Again, with phone calls I’d come away feeling so much better. I grew, learnt, developed to rely on you and in some ways it was wrong but I never stopped going to you. I think that was it. Everything I’d come to let go after Glasto came back in an instant. I knew you saw through me when I lied and said I no longer felt anything. When you told me you had started to return it (yes, without saying you wanted to take it further) and you were (and I quote:) “kicking yourself” for not doing anything after I gave you this <3 the first time round, I was completely dumbfounded. I know they say feelings change but it was too crazy to be true. I thought for the first time this was what it was like to have something so turbulent/powerful/incredible to be returned. I’d been denied it for so long, I didn’t think straight and out of a ‘loyalty’ that was twisted I threw it away and ended up almost throwing away my friendships with both you and Nick. Ok, I think I’ve explained it so many times I don’t need to say that again so I’ll stop reliving the fucked-up triangle here and now. There. All I have to cling onto is memories.

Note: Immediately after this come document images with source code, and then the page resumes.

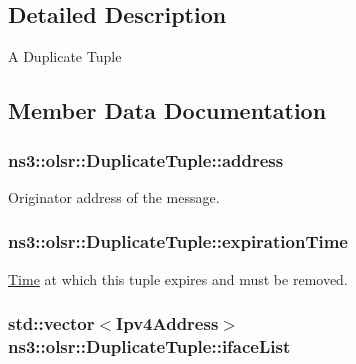 \subsection{Detailed Description}
A Duplicate Tuple 

\subsection{Member Data Documentation}
\subsubsection[{\texorpdfstring{address}{address}}]{ ns3\+::olsr\+::\+Duplicate\+Tuple\+::address}\hypertarget{structns3_1_1olsr_1_1DuplicateTuple_a3e13889658808580ccdf5b4eb930f4ab}{}\label{structns3_1_1olsr_1_1DuplicateTuple_a3e13889658808580ccdf5b4eb930f4ab}


Originator address of the message. 

\subsubsection[{\texorpdfstring{expiration\+Time}{expirationTime}}]{ ns3\+::olsr\+::\+Duplicate\+Tuple\+::expiration\+Time}\hypertarget{structns3_1_1olsr_1_1DuplicateTuple_af4b2054d69cf16961b37d482214c0a0e}{}\label{structns3_1_1olsr_1_1DuplicateTuple_af4b2054d69cf16961b37d482214c0a0e}


\hyperlink{classns3_1_1Time}{Time} at which this tuple expires and must be removed. 

\subsubsection[{\texorpdfstring{iface\+List}{ifaceList}}]{\setlength{\rightskip}{0pt plus 5cm}std\+::vector$<${\bf Ipv4\+Address}$>$ ns3\+::olsr\+::\+Duplicate\+Tuple\+::iface\+List}\hypertarget{structns3_1_1olsr_1_1DuplicateTuple_a3649a1e89ec9b976cc4c74d1ebb7c9b1}{}\label{structns3_1_1olsr_1_1DuplicateTuple_a3649a1e89ec9b976cc4c74d1ebb7c9b1}


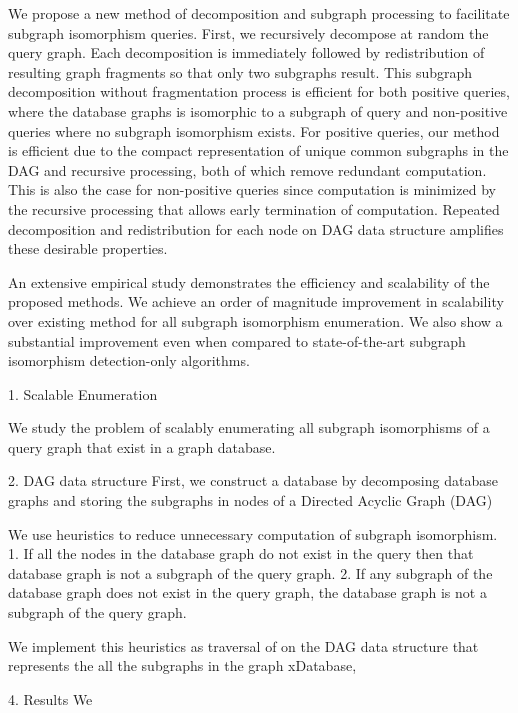 We propose a new method of decomposition and subgraph processing to facilitate subgraph isomorphism queries. First, we recursively decompose at random  the query graph. Each decomposition is immediately followed by redistribution of resulting graph fragments so that only two subgraphs result. This subgraph decomposition without fragmentation process is efficient for both positive queries, where the database graphs is isomorphic to a subgraph of query and non-positive queries where no subgraph isomorphism exists. For positive queries, our method is efficient due to the compact representation of unique common subgraphs in the DAG  and recursive processing, both of which remove redundant computation. This is also the case for non-positive queries since computation is minimized by the recursive processing that allows early termination of computation. Repeated decomposition and redistribution for each node on DAG data structure amplifies these desirable properties. 


An extensive empirical study demonstrates the efficiency and scalability of the proposed methods. We achieve  an order of magnitude improvement in scalability over existing method for all subgraph isomorphism enumeration.
We also show a substantial improvement even when compared to state-of-the-art subgraph isomorphism detection-only algorithms. 



1. Scalable Enumeration

We study the problem of scalably enumerating all subgraph isomorphisms of a query graph that exist in a graph database.

2. DAG data structure
First, we construct a database by decomposing database graphs and storing the subgraphs in nodes of a Directed Acyclic Graph (DAG)


We use heuristics to reduce unnecessary computation of subgraph isomorphism. 
1. If all the nodes in the database graph do not exist in the query then that database graph is not a subgraph of the query graph.
2. If any subgraph of the database graph does not exist in the query graph, the database graph is not a subgraph of the query graph.

We implement this heuristics as traversal of on the DAG data structure that represents the all the subgraphs in the graph xDatabase, 


4. Results
We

Hey. I think you know what I’m going to say. Sam, you’ve implanted so many doubts in my head as to what your words ever really meant. Did they mean ANYTHING at all? It’s hard for me to accept that you could say those things to someone who’d already been hurt once by your rejection (which, may I add, was the nicest you’d ever satisfied me with and I thank you from the bottom of my heart, x) if you never meant them because you knew I was ready to give everything away to you again. It was harsh and I sincerely hope you did once speak of the truth. It’s just unfathomable as to how easy you found it in walking away from me when I needed (still need) you the most. Like it never counted. Like you could just dismiss me as another poor soul who was hopelessly infatuated. People don’t walk away that easy. But you may just have proven you’re an exception and much as it pains me to say, you’re over me. It doesn’t stop me from being angry at how you could shut me out. I wasn’t asking you to fall in love with me (how absurd does that sound? Desperate? Ack) but to just give us a small chance to see what we could make. I thought, kidded myself that we’d make sense of our mad friendship/relationship together because we couldn’t do it alone. We were inseparable, we have so much in common and I love your friends and you love mine and we’re both naive and so young. It hurts to see you pushing me away and blocking me from your mind. Even though our bond could so easily have developed through time. Do you ever think about how amazing it could work out to be? We don’t know what’s around the corner. What’s that quote-‘ We were all born with wings...it’s just how we learn to use them that makes us beautiful’-or something like that. If it didn’t work out, we’d stay friends and we’d both at least find some peace of mind knowing we’d been courageous enough to take the opportunity and TRY. You just weren’t ready to take that risk with me.
I’ve said everything I could possibly say, and more. One day, I know you’ll understand that even though I’m scared we’ll never get over this or get over you I wrote this out of what I remember of our amazing friendship. You’ve touched me in more ways imaginable and I love you so much, as a friend and...I think you know the rest. I’ll never forget this. And as much as I say I hate you now, it’s only because I’m a coward and I’m so ready to give my heart for you all over again.